Anonymous wrote:Anonymous wrote:I'm watching the DC Council Hearing on the education related agencies (UDC, DME-Deputy Mayor for Education, State Board of Education, DC PCSB, etc). The testimony from the EmpowerEd group is that the DME must be focused on school integration as a priority and push the necessary school boundary changes that lead to integration goals even if there is pushback.
What are your thoughts? I have lots of priorities for education like more gifted programs, improved middle school options, better curriculum, support to keep teachers in the profession, etc but changing school boundaries for the purposes of integration isn't high on the list.
What does “more” integration even mean in DC. It’s one of the most integrated districts in the country
Anonymous wrote:Many Charters are super integrated. Even the fancy ones -- BASIS, DCI and Latin fit the actual definition of integrated (no one race more than 70 percent of the population).
Other charters are not integrated but at serving their low-income populations better than the DCPS schools (like DC Prep getting everyone into college).
DCPS schools in gentrifying neighborhoods are sometimes integrated and there is an opportunity here to be a model. Like I feel Garrison actually serves all demographics well.
Other DCPS schools are not integrated because the housing is segregated. Do people really want to run busses between Ward 3 and EOTR or something? This sounds like a mess.

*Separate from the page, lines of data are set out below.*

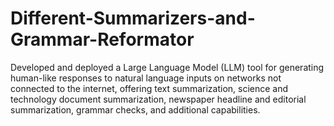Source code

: # Different-Summarizers-and-Grammar-Reformator
Developed and deployed a Large Language Model (LLM) tool for generating human-like responses to natural language inputs on networks not connected to the internet, offering text summarization, science and technology document summarization, newspaper headline and editorial summarization, grammar checks, and additional capabilities.
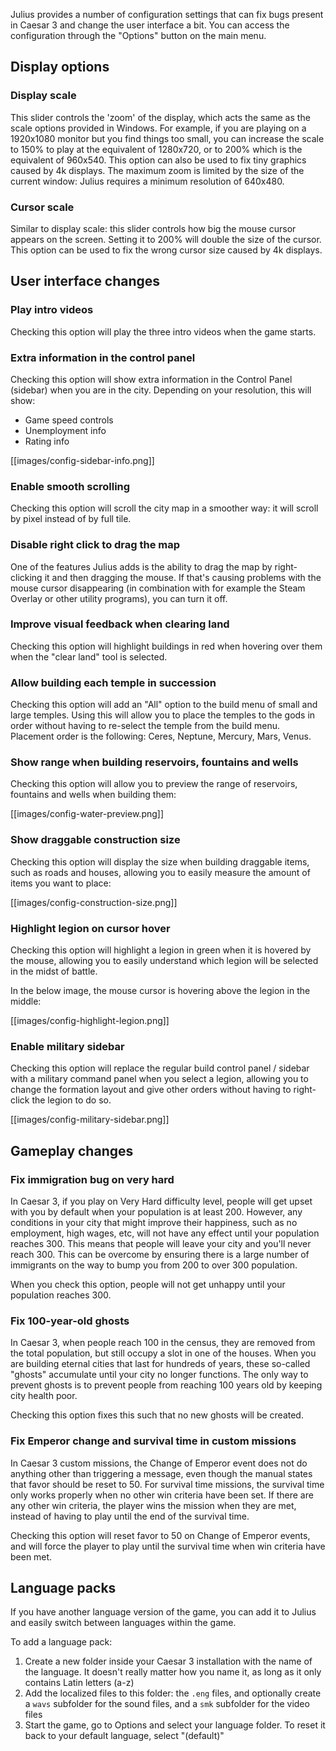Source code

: Julius provides a number of configuration settings that can fix bugs present in Caesar 3 and change the user interface a bit. You can access the configuration through the "Options" button on the main menu.

## Display options

### Display scale

This slider controls the 'zoom' of the display, which acts the same as the scale options provided in Windows. For example, if you are playing on a 1920x1080 monitor but you find things too small, you can increase the scale to 150% to play at the equivalent of 1280x720, or to 200% which is the equivalent of 960x540. This option can also be used to fix tiny graphics caused by 4k displays.
The maximum zoom is limited by the size of the current window: Julius requires a minimum resolution of 640x480.

### Cursor scale

Similar to display scale: this slider controls how big the mouse cursor appears on the screen. Setting it to 200% will double the size of the cursor. This option can be used to fix the wrong cursor size caused by 4k displays.

## User interface changes

### Play intro videos

Checking this option will play the three intro videos when the game starts.

### Extra information in the control panel

Checking this option will show extra information in the Control Panel (sidebar) when you are in the city. Depending on your resolution, this will show:

- Game speed controls
- Unemployment info
- Rating info

[[images/config-sidebar-info.png]]

### Enable smooth scrolling

Checking this option will scroll the city map in a smoother way: it will scroll by pixel instead of by full tile.

### Disable right click to drag the map

One of the features Julius adds is the ability to drag the map by right-clicking it and then dragging the mouse. If that's causing problems with the mouse cursor disappearing (in combination with for example the Steam Overlay or other utility programs), you can turn it off.

### Improve visual feedback when clearing land

Checking this option will highlight buildings in red when hovering over them when the "clear land" tool is selected.

### Allow building each temple in succession

Checking this option will add an "All" option to the build menu of small and large temples. Using this will allow you to place the temples to the gods in order without having to re-select the temple from the build menu. Placement order is the following: Ceres, Neptune, Mercury, Mars, Venus.

### Show range when building reservoirs, fountains and wells

Checking this option will allow you to preview the range of reservoirs, fountains and wells when building them:

[[images/config-water-preview.png]]

### Show draggable construction size

Checking this option will display the size when building draggable items, such as roads and houses, allowing you to easily measure the amount of items you want to place:

[[images/config-construction-size.png]]

### Highlight legion on cursor hover

Checking this option will highlight a legion in green when it is hovered by the mouse, allowing you to easily understand which legion will be selected in the midst of battle.

In the below image, the mouse cursor is hovering above the legion in the middle:

[[images/config-highlight-legion.png]]

### Enable military sidebar

Checking this option will replace the regular build control panel / sidebar with a military command panel when you select a legion, allowing you to change the formation layout and give other orders without having to right-click the legion to do so.

[[images/config-military-sidebar.png]]

## Gameplay changes

### Fix immigration bug on very hard

In Caesar 3, if you play on Very Hard difficulty level, people will get upset with you by default when your population is at least 200. However, any conditions in your city that might improve their happiness, such as no employment, high wages, etc, will not have any effect until your population reaches 300. This means that people will leave your city and you'll never reach 300. This can be overcome by ensuring there is a large number of immigrants on the way to bump you from 200 to over 300 population.

When you check this option, people will not get unhappy until your population reaches 300.

### Fix 100-year-old ghosts

In Caesar 3, when people reach 100 in the census, they are removed from the total population, but still occupy a slot in one of the houses. When you are building eternal cities that last for hundreds of years, these so-called "ghosts" accumulate until your city no longer functions. The only way to prevent ghosts is to prevent people from reaching 100 years old by keeping city health poor.

Checking this option fixes this such that no new ghosts will be created.

### Fix Emperor change and survival time in custom missions

In Caesar 3 custom missions, the Change of Emperor event does not do anything other than triggering a message, even though the manual states that favor should be reset to 50.
For survival time missions, the survival time only works properly when no other win criteria have been set. If there are any other win criteria, the player wins the mission when they are met, instead of having to play until the end of the survival time.

Checking this option will reset favor to 50 on Change of Emperor events, and will force the player to play until the survival time when win criteria have been met.

## Language packs

If you have another language version of the game, you can add it to Julius and easily switch between languages within the game.

To add a language pack:

1. Create a new folder inside your Caesar 3 installation with the name of the language. It doesn't really matter how you name it, as long as it only contains Latin letters (a-z)
1. Add the localized files to this folder: the `.eng` files, and optionally create a `wavs` subfolder for the sound files, and a `smk` subfolder for the video files
1. Start the game, go to Options and select your language folder. To reset it back to your default language, select "(default)"
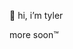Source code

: 👋 hi, i’m tyler 

more soon™

<!---
0xsmoochie/0xsmoochie is a ✨ special ✨ repository because its `README.md` (this file) appears on your GitHub profile.
You can click the Preview link to take a look at your changes.
--->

Anonymous wrote:I'm watching the DC Council Hearing on the education related agencies (UDC, DME-Deputy Mayor for Education, State Board of Education, DC PCSB, etc). The testimony from the EmpowerEd group is that the DME must be focused on school integration as a priority and push the necessary school boundary changes that lead to integration goals even if there is pushback.
What are your thoughts? I have lots of priorities for education like more gifted programs, improved middle school options, better curriculum, support to keep teachers in the profession, etc but changing school boundaries for the purposes of integration isn't high on the list.
Anonymous wrote:Anonymous wrote:Empower always says that. I think they add a lot of value with their data dashboard and highlighting which schools are overperforming their demographics. But the pushback is too much for DME/OSSE.
Having said that, I would suggest that the city not horrifically botch the rollout of future ideas like their stupid Maury/Miner combination. And if they would actually address the very real problems of certain schools then integration would likely increase on its own.
Just to clarify: The data dashboards are from EmpowerK12. OP is referring to EmpowerEd, an advocacy organization for diverse schools. (Then there's Empower DC, which works on environmental and economic justice. It's definitely confusing.)
Anonymous wrote:Empower always says that. I think they add a lot of value with their data dashboard and highlighting which schools are overperforming their demographics. But the pushback is too much for DME/OSSE.
Having said that, I would suggest that the city not horrifically botch the rollout of future ideas like their stupid Maury/Miner combination. And if they would actually address the very real problems of certain schools then integration would likely increase on its own.